According to a statement Human Services released last week, officials are considering the next steps so that the Medical Assistance Program - the territory's Medicaid program - can be expanded to include low income adults who are not pregnant and who do not have children.
Last week, Human Services received news that the federal government would be picking up a higher percentage of the tab for that population, once the Medicaid program is expanded to include them.
"As Human Services planned Medicaid expansion, we always intended to add this group to the rolls of low income children, parents, seniors and persons with disabilities. With the news of the increased federal match, Human Services will try to more quickly add this group," Human Services Commissioner Chris Finch said in the release.
Medicaid is the nation's health care program for the poor.
Each state or territory has its own Medicaid plan and shares the costs of Medicaid with the federal government.
Under a funding formula, the federal government picks up a higher percentage of Medicaid costs for poorer states. But for the territories, the federal match was set by law at 50 percent - the lowest level. The Affordable Care Act raised the federal matching percentage for the territories to 55 percent.
Human Services was informed of these two changes recently:
- If the territory expands its Medicaid program to include the new group - childless adults who are not pregnant - the federal government will pick up 78 percent of the cost for that new group, leaving the territory with only 22 percent to pay, Finch said in an interview. That increase would be effective until the Affordable Care Act expires in 2019, he said.
- The federal government will increase its matching percentage from 55 percent to 57.2 percent for all patients in the program if the territory can prove that it meets the criteria to be considered a "Medicaid Expansion State" under the Affordable Care Act, Finch said. That increase would last for two years.
A report that would show that the territory can be considered a Medicaid Expansion State will be due in mid-February, and if it is accepted, the higher 57.2 percent rate would be retroactive to Jan. 1, Finch said. Meeting that criteria is necessary for both increases, he said.
The territory does not have a lot of data on the proposed new group at this point, he said, adding that the plan had originally been to expand Medicaid by raising the income limits for the traditional groups first, and then proceed with this group afterward.
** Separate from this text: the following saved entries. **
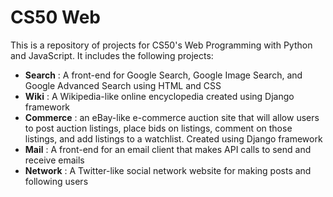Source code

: # CS50 Web

This is a repository of projects for CS50's Web Programming with Python and JavaScript. It includes the following projects:
* __Search__ : A front-end for Google Search, Google Image Search, and Google Advanced Search using HTML and CSS
* __Wiki__ : A Wikipedia-like online encyclopedia created using Django framework
* __Commerce__ : an eBay-like e-commerce auction site that will allow users to post auction listings, place bids on listings,
                 comment on those listings, and add listings to a watchlist. Created using Django framework
* __Mail__ :  A front-end for an email client that makes API calls to send and receive emails
* __Network__ : A Twitter-like social network website for making posts and following users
"We don't how big this group is. There are some special ways under Affordable Care Act that their income has to be treated," Finch said.
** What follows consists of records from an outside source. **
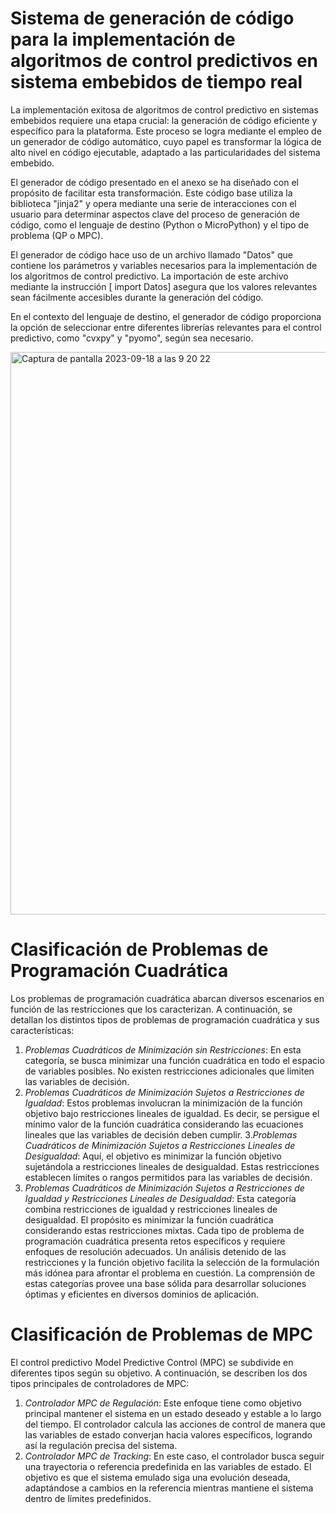 # Sistema de generación de código para la implementación de algoritmos de control predictivos en sistema embebidos de tiempo real

La implementación exitosa de algoritmos de control predictivo en sistemas embebidos requiere una etapa crucial: la generación de código eficiente y específico para la plataforma. Este proceso se logra mediante el empleo de un generador de código automático, cuyo papel es transformar la lógica de alto nivel en código ejecutable, adaptado a las particularidades del sistema embebido.

El generador de código presentado en el anexo se ha diseñado con el propósito de facilitar esta transformación. Este código base utiliza la biblioteca "jinja2" y opera mediante una serie de interacciones con el usuario para determinar aspectos clave del proceso de generación de código, como el lenguaje de destino (Python o MicroPython) y el tipo de problema (QP o MPC).

El generador de código hace uso de un archivo llamado "Datos" que contiene los parámetros y variables necesarios para la implementación de los algoritmos de control predictivo. La importación de este archivo mediante la instrucción [ import Datos] asegura que los valores relevantes sean fácilmente accesibles durante la generación del código.

En el contexto del lenguaje de destino, el generador de código proporciona la opción de seleccionar entre diferentes librerías relevantes para el control predictivo, como "cvxpy" y "pyomo", según sea necesario. 

<img width="900" alt="Captura de pantalla 2023-09-18 a las 9 20 22" src="https://github.com/luzpb/SistemaDeGeneracionDeCodigoMPC/assets/136500894/d6948787-2e24-47aa-ae45-13a27e4c24d8">


# Clasificación de Problemas de Programación Cuadrática
Los problemas de programación cuadrática abarcan diversos escenarios en función de las restricciones que los caracterizan. A continuación, se detallan los distintos tipos de problemas de programación cuadrática y sus características:
1.	*Problemas Cuadráticos de Minimización sin Restricciones*: En esta categoría, se busca minimizar una función cuadrática en todo el espacio de variables posibles. No existen restricciones adicionales que limiten las variables de decisión.
2.	*Problemas Cuadráticos de Minimización Sujetos a Restricciones de Igualdad*: Estos problemas involucran la minimización de la función objetivo bajo restricciones lineales de igualdad. Es decir, se persigue el mínimo valor de la función cuadrática considerando las ecuaciones lineales que las variables de decisión deben cumplir.
3.*Problemas Cuadráticos de Minimización Sujetos a Restricciones Lineales de Desigualdad*: Aquí, el objetivo es minimizar la función objetivo sujetándola a restricciones lineales de desigualdad. Estas restricciones establecen límites o rangos permitidos para las variables de decisión.
4.	*Problemas Cuadráticos de Minimización Sujetos a Restricciones de Igualdad y Restricciones Lineales de Desigualdad*: Esta categoría combina restricciones de igualdad y restricciones lineales de desigualdad. El propósito es minimizar la función cuadrática considerando estas restricciones mixtas.
Cada tipo de problema de programación cuadrática presenta retos específicos y requiere enfoques de resolución adecuados. Un análisis detenido de las restricciones y la función objetivo facilita la selección de la formulación más idónea para afrontar el problema en cuestión. La comprensión de estas categorías provee una base sólida para desarrollar soluciones óptimas y eficientes en diversos dominios de aplicación.

# Clasificación de Problemas de MPC
El control predictivo Model Predictive Control (MPC) se subdivide en diferentes tipos según su objetivo. A continuación, se describen los dos tipos principales de controladores de MPC:
1.	*Controlador MPC de Regulación*: Este enfoque tiene como objetivo principal mantener el sistema en un estado deseado y estable a lo largo del tiempo. El controlador calcula las acciones de control de manera que las variables de estado converjan hacia valores específicos, logrando así la regulación precisa del sistema.
2.	*Controlador MPC de Tracking*: En este caso, el controlador busca seguir una trayectoria o referencia predefinida en las variables de estado. El objetivo es que el sistema emulado siga una evolución deseada, adaptándose a cambios en la referencia mientras mantiene el sistema dentro de límites predefinidos.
Finch said that before expanding Medicaid in the territory to include this group, officials have to be sure they are ready and that the territory has the funding in place to pick up its portion of the tab.
Among the things they need to find out is how many people in the territory are in this group and what their health care costs are likely to be, he said.
"Prior to this week, we thought our match would be 45 percent. This drops our match for this population to 22 percent, which alleviates some of the concerns," Finch said - although he noted that, like many other components of Medicaid, the states get a better deal with the federal government initially picking up 100 percent of the costs for this population.
"It's a welcome change. I don't want to sound ungrateful," Finch said. "But it doesn't hurt to point out that it is different than the deal offered to the states."
Finch said the territory had always planned to add this population to its Medicaid eligibility, but now officials have to figure out how much it will take to do it.
"We're making it a priority," Finch said.
Demonstrating that the territory meets the definition of a Medicaid expansion state involves developing a structure of how the territory provided health benefits coverage since 2010 to persons who are not pregnant and who are childless, a task that will take considerable time to accomplish, according to the Human Services press release.